U.S. Pat. No. 5,767,125 describes a method of co-administration of an opioid agonist with an opioid antagonist. The opioid agonist is selected from morphine, codeine, fentanyl analogs, pentazocine, buprenorphine, methadone, enkephalins, dynorphins, endorphins, and alkaloids and opioid peptides which behave in the same way. The opioid antagonist is selected from naltrexone, naloxone, etorphine, diprenorphine, dihydroetorphine, and alkaloids and opioid peptides behaving in the same way. The product is administered to mice by intraperitoneal injection, but the patent raises the possibility of preparing formulations for oral, sublingual, intravenous, intramuscular, subcutaneous, and transdermal administration.
WO 2001058447 describes compositions containing an opioid agonist and an opioid antagonist that may be formulated for intranasal administration. It should be noted that here the opioid antagonist is coated with a substrate, e.g., a polysaccharide, to form microspheres to control its release on the mucous membranes so as to ensure the effect of the opioid antagonist during the effect.

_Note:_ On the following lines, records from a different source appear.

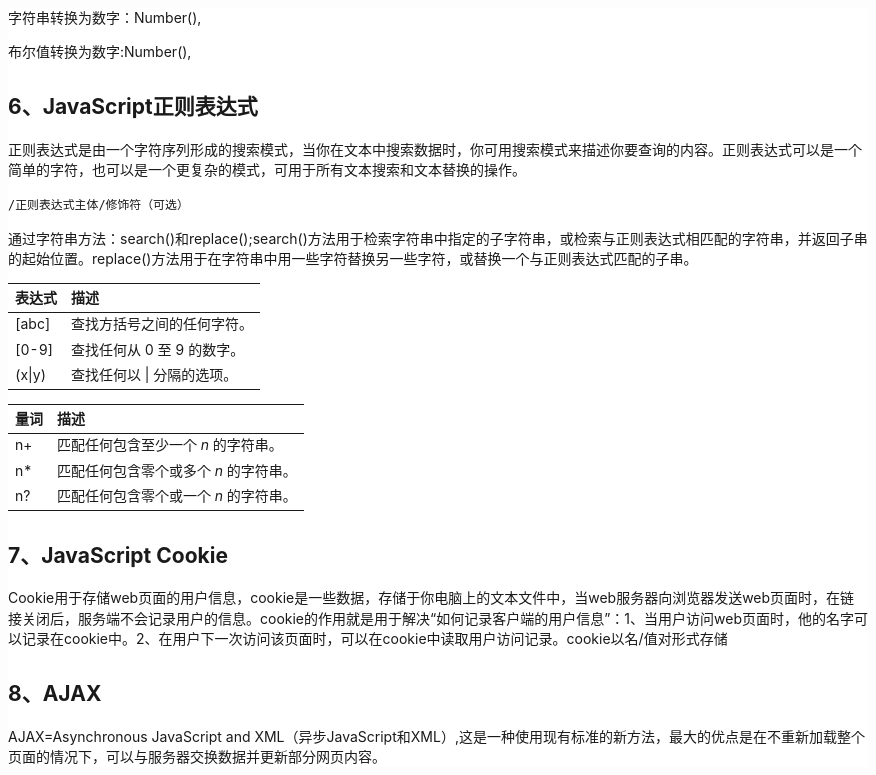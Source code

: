 字符串转换为数字：Number(),

布尔值转换为数字:Number(),

## 6、JavaScript正则表达式

正则表达式是由一个字符序列形成的搜索模式，当你在文本中搜索数据时，你可用搜索模式来描述你要查询的内容。正则表达式可以是一个简单的字符，也可以是一个更复杂的模式，可用于所有文本搜索和文本替换的操作。

```
/正则表达式主体/修饰符（可选）
```

通过字符串方法：search()和replace();search()方法用于检索字符串中指定的子字符串，或检索与正则表达式相匹配的字符串，并返回子串的起始位置。replace()方法用于在字符串中用一些字符替换另一些字符，或替换一个与正则表达式匹配的子串。

| 表达式 | 描述                       |
| :----- | :------------------------- |
| [abc]  | 查找方括号之间的任何字符。 |
| [0-9]  | 查找任何从 0 至 9 的数字。 |
| (x\|y) | 查找任何以 \| 分隔的选项。 |

| 量词 | 描述                                  |
| :--- | :------------------------------------ |
| n+   | 匹配任何包含至少一个 *n* 的字符串。   |
| n*   | 匹配任何包含零个或多个 *n* 的字符串。 |
| n?   | 匹配任何包含零个或一个 *n* 的字符串。 |

## 7、JavaScript Cookie

Cookie用于存储web页面的用户信息，cookie是一些数据，存储于你电脑上的文本文件中，当web服务器向浏览器发送web页面时，在链接关闭后，服务端不会记录用户的信息。cookie的作用就是用于解决“如何记录客户端的用户信息”：1、当用户访问web页面时，他的名字可以记录在cookie中。2、在用户下一次访问该页面时，可以在cookie中读取用户访问记录。cookie以名/值对形式存储



## 8、AJAX

AJAX=Asynchronous JavaScript and XML（异步JavaScript和XML）,这是一种使用现有标准的新方法，最大的优点是在不重新加载整个页面的情况下，可以与服务器交换数据并更新部分网页内容。


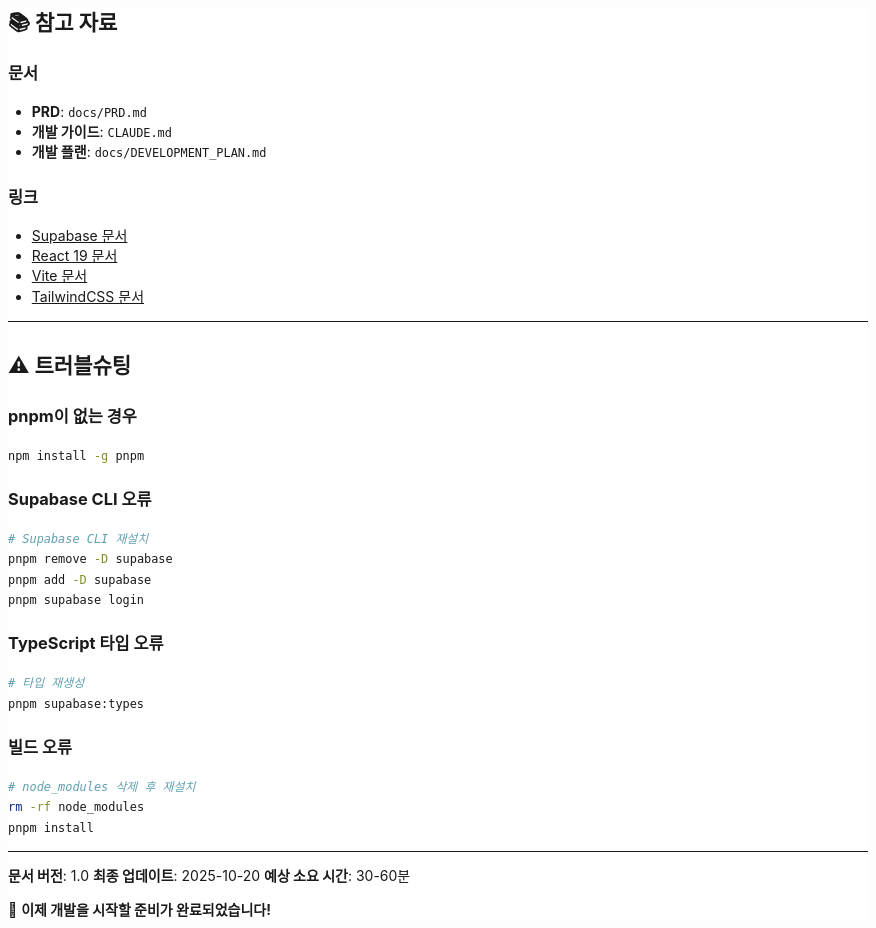 
## 📚 참고 자료

### 문서
- **PRD**: `docs/PRD.md`
- **개발 가이드**: `CLAUDE.md`
- **개발 플랜**: `docs/DEVELOPMENT_PLAN.md`

### 링크
- [Supabase 문서](https://supabase.com/docs)
- [React 19 문서](https://react.dev/)
- [Vite 문서](https://vitejs.dev/)
- [TailwindCSS 문서](https://tailwindcss.com/)

---

## ⚠️ 트러블슈팅

### pnpm이 없는 경우
```bash
npm install -g pnpm
```

### Supabase CLI 오류
```bash
# Supabase CLI 재설치
pnpm remove -D supabase
pnpm add -D supabase
pnpm supabase login
```

### TypeScript 타입 오류
```bash
# 타입 재생성
pnpm supabase:types
```

### 빌드 오류
```bash
# node_modules 삭제 후 재설치
rm -rf node_modules
pnpm install
```

---

**문서 버전**: 1.0
**최종 업데이트**: 2025-10-20
**예상 소요 시간**: 30-60분

🎉 **이제 개발을 시작할 준비가 완료되었습니다!**
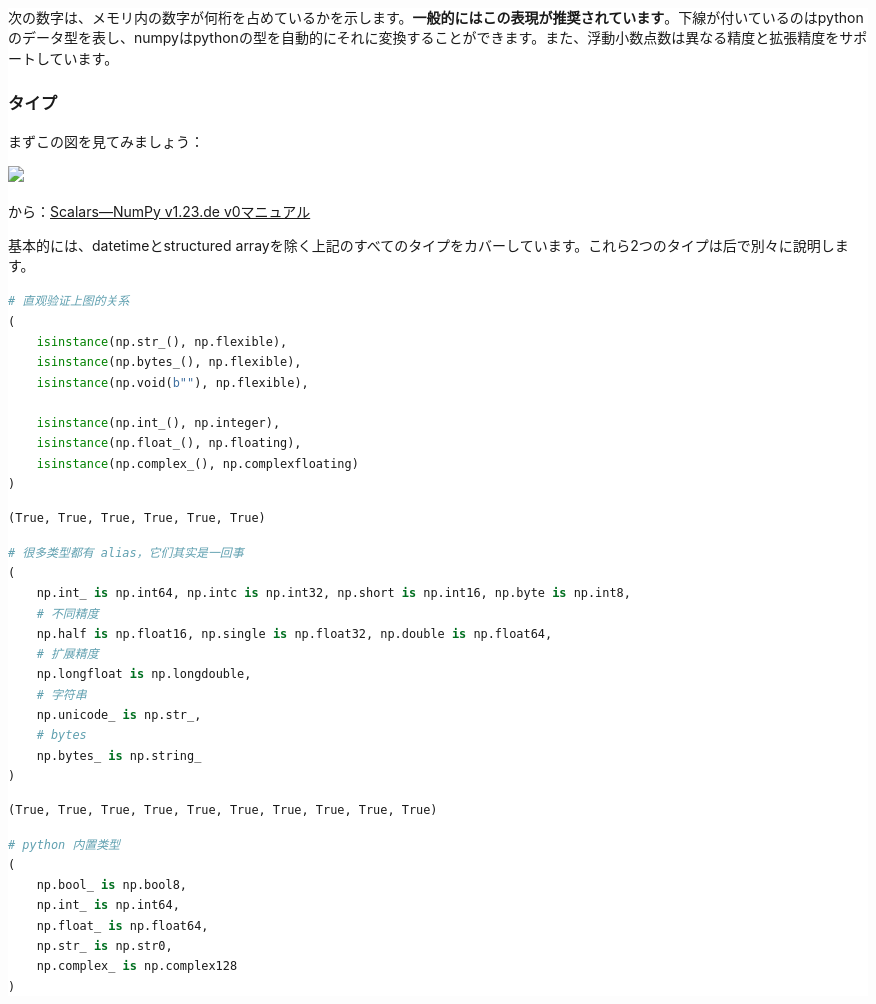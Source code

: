 次の数字は、メモリ内の数字が何桁を占めているかを示します。**一般的にはこの表現が推奨されています**。下線が付いているのはpythonのデータ型を表し、numpyはpythonの型を自動的にそれに変換することができます。また、浮動小数点数は異なる精度と拡張精度をサポートしています。

### タイプ

まずこの図を見てみましょう：

![](https://numpy.org/devdocs/_images/dtype-hierarchy.png)

から：[Scalars—NumPy v1.23.de v0マニュアル](https://numpy.org/devdocs/reference/arrays.scalars.html)

基本的には、datetimeとstructured arrayを除く上記のすべてのタイプをカバーしています。これら2つのタイプは后で別々に說明します。



```python
# 直观验证上图的关系
(
    isinstance(np.str_(), np.flexible),
    isinstance(np.bytes_(), np.flexible),
    isinstance(np.void(b""), np.flexible),
    
    isinstance(np.int_(), np.integer),
    isinstance(np.float_(), np.floating),
    isinstance(np.complex_(), np.complexfloating)
)
```




    (True, True, True, True, True, True)





```python
# 很多类型都有 alias，它们其实是一回事
(
    np.int_ is np.int64, np.intc is np.int32, np.short is np.int16, np.byte is np.int8,
    # 不同精度
    np.half is np.float16, np.single is np.float32, np.double is np.float64,
    # 扩展精度
    np.longfloat is np.longdouble,
    # 字符串
    np.unicode_ is np.str_,
    # bytes
    np.bytes_ is np.string_
)
```




    (True, True, True, True, True, True, True, True, True, True)





```python
# python 内置类型
(
    np.bool_ is np.bool8, 
    np.int_ is np.int64,
    np.float_ is np.float64,
    np.str_ is np.str0,
    np.complex_ is np.complex128
)
```
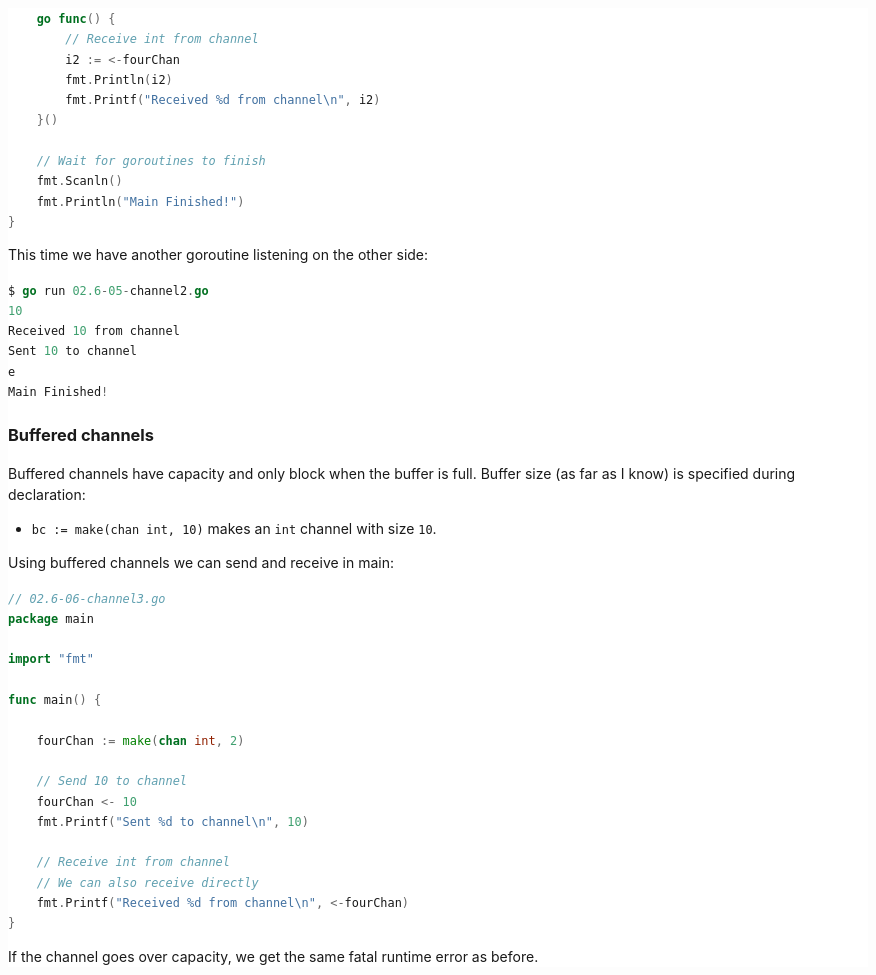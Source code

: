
 ``` go
    go func() {
        // Receive int from channel
        i2 := <-fourChan
        fmt.Println(i2)
        fmt.Printf("Received %d from channel\n", i2)
    }()

    // Wait for goroutines to finish
    fmt.Scanln()
    fmt.Println("Main Finished!")
}
```

This time we have another goroutine listening on the other side:

``` go
$ go run 02.6-05-channel2.go
10
Received 10 from channel
Sent 10 to channel
e
Main Finished!
```

<a name="buffered-channels"></a>
### Buffered channels
Buffered channels have capacity and only block when the buffer is full. Buffer size (as far as I know) is specified during declaration:

- `bc := make(chan int, 10)` makes an `int` channel with size `10`.

Using buffered channels we can send and receive in main:

``` go
// 02.6-06-channel3.go
package main

import "fmt"

func main() {

    fourChan := make(chan int, 2)

    // Send 10 to channel
    fourChan <- 10
    fmt.Printf("Sent %d to channel\n", 10)

    // Receive int from channel
    // We can also receive directly
    fmt.Printf("Received %d from channel\n", <-fourChan)
}
```

If the channel goes over capacity, we get the same fatal runtime error as before.
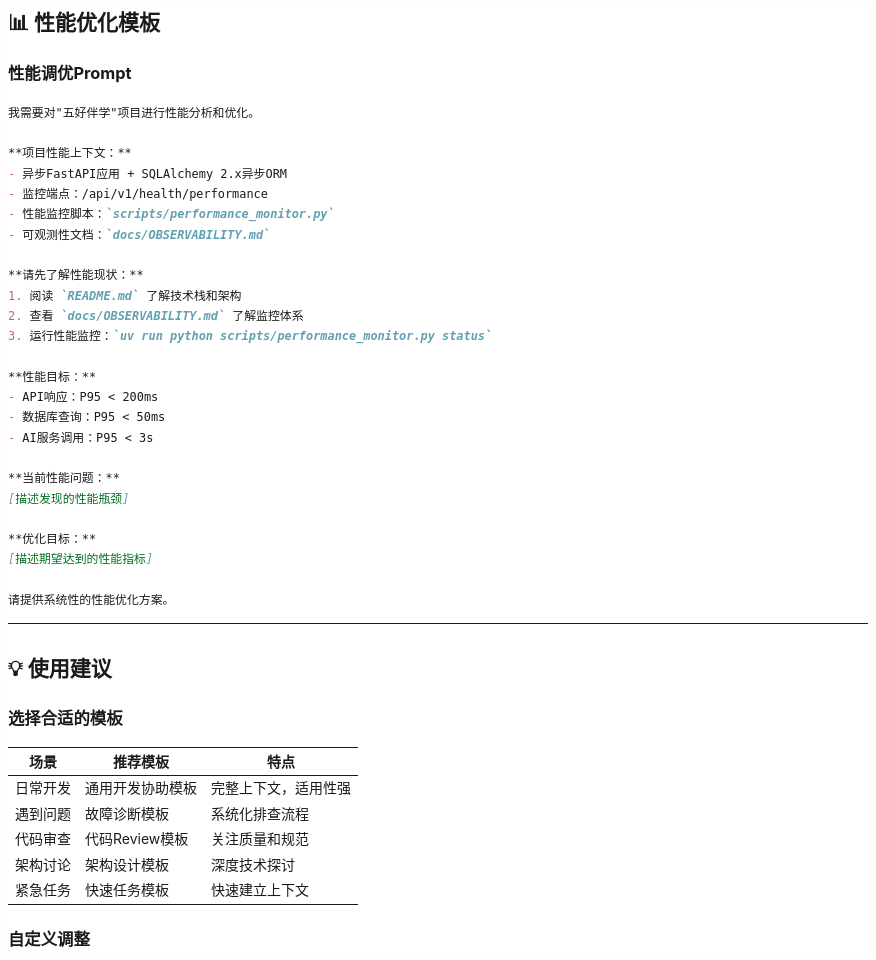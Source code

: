 
## 📊 性能优化模板

### 性能调优Prompt

```markdown
我需要对"五好伴学"项目进行性能分析和优化。

**项目性能上下文：**
- 异步FastAPI应用 + SQLAlchemy 2.x异步ORM
- 监控端点：/api/v1/health/performance
- 性能监控脚本：`scripts/performance_monitor.py`
- 可观测性文档：`docs/OBSERVABILITY.md`

**请先了解性能现状：**
1. 阅读 `README.md` 了解技术栈和架构
2. 查看 `docs/OBSERVABILITY.md` 了解监控体系
3. 运行性能监控：`uv run python scripts/performance_monitor.py status`

**性能目标：**
- API响应：P95 < 200ms
- 数据库查询：P95 < 50ms
- AI服务调用：P95 < 3s

**当前性能问题：**
[描述发现的性能瓶颈]

**优化目标：**
[描述期望达到的性能指标]

请提供系统性的性能优化方案。
```

---

## 💡 使用建议

### 选择合适的模板

| 场景 | 推荐模板 | 特点 |
|------|----------|------|
| 日常开发 | 通用开发协助模板 | 完整上下文，适用性强 |
| 遇到问题 | 故障诊断模板 | 系统化排查流程 |
| 代码审查 | 代码Review模板 | 关注质量和规范 |
| 架构讨论 | 架构设计模板 | 深度技术探讨 |
| 紧急任务 | 快速任务模板 | 快速建立上下文 |

### 自定义调整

U.S. Pat. No. 6,948,492 describes systems and intranasal delivery devices regarding controlling the minimum time between intranasal self-administration of a plurality of unit doses of a pharmaceutical composition. Unit doses contained in bottles are deposited on a support star around a hub that may rotate to advance the unit dosage after each use, but only after a certain predetermined time has elapsed. The support star is biased constantly to rotate and advance the bottles, the progression of which is retained by a metal spring and a shape memory alloy wire. The locking is controlled by a microprocessor which counts down between each administration. This patent does not describe co-administering an opioid agonist and an opioid antagonist, or another form of control preventing the inappropriate administration of the composition. Indeed, although it is possible for the disclosed device to self-administer subsequent doses of opioid composition, the dosage is not in a physiological condition to withstand such administration.
In summary, none of the solutions mentioned above resolve all the problems described above.
As will be discussed below, a device in accordance with the present invention solves the problems mentioned above.